L’importance de l’interface entre le rural et l’urbain pour la souveraineté alimentaire comporte deux versants : cet espace met à disposition des endroits où les producteurs et les consommateurs peuvent établir des relations autres que celles basées sur le marché, par exemple des marchés paysans, des conseils de la politique alimentaire et des AMAP. Cette interface ouvre également des espaces sociaux, où les cultivateurs et les « mangeurs » peuvent politiser ces nouvelles options en élaborant des formes inédites de citoyenneté alimentaire, comme des communs ou des alliances politiques.
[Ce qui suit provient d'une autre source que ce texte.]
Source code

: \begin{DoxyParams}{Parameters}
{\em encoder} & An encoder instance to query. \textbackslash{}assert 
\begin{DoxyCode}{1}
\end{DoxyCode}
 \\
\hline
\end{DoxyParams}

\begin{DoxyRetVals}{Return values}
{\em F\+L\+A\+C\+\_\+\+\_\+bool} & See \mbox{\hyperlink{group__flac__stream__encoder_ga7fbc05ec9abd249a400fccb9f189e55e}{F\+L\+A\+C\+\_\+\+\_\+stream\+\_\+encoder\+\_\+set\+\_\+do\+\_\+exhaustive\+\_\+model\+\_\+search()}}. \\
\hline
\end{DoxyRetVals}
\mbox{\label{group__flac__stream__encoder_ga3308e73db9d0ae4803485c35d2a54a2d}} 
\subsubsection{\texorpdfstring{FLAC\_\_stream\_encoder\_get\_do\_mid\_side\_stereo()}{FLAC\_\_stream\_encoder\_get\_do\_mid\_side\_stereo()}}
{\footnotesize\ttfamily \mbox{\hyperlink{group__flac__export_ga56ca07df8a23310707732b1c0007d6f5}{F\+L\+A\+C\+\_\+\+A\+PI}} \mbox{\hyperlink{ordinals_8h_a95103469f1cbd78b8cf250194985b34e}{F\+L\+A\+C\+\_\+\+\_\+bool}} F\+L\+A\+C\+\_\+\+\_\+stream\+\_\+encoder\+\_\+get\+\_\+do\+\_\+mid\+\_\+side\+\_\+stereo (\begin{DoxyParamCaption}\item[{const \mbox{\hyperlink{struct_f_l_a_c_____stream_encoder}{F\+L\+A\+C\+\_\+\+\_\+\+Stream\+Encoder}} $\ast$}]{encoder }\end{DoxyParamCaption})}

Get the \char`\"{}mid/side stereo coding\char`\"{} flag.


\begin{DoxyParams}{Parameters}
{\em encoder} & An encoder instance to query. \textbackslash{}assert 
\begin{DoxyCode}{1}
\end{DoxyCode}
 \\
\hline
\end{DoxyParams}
Ces alliances politiques entre les communautés rurales, périurbaines et urbaines sont indispensables à la construction de la souveraineté alimentaire. Pourquoi ? Parce que soumise au néolibéralisme, la campagne a été « vidée », perdant la plus grande partie de ses institutions publiques (et bon nombre de ses paysans). Les communautés rurales se retrouvent en position de vulnérabilité face aux extractions de richesses à grande échelle des entreprises, à l’appauvrissement et à de nombreuses formes de violence d’état, de gangs ou de paramilitaires.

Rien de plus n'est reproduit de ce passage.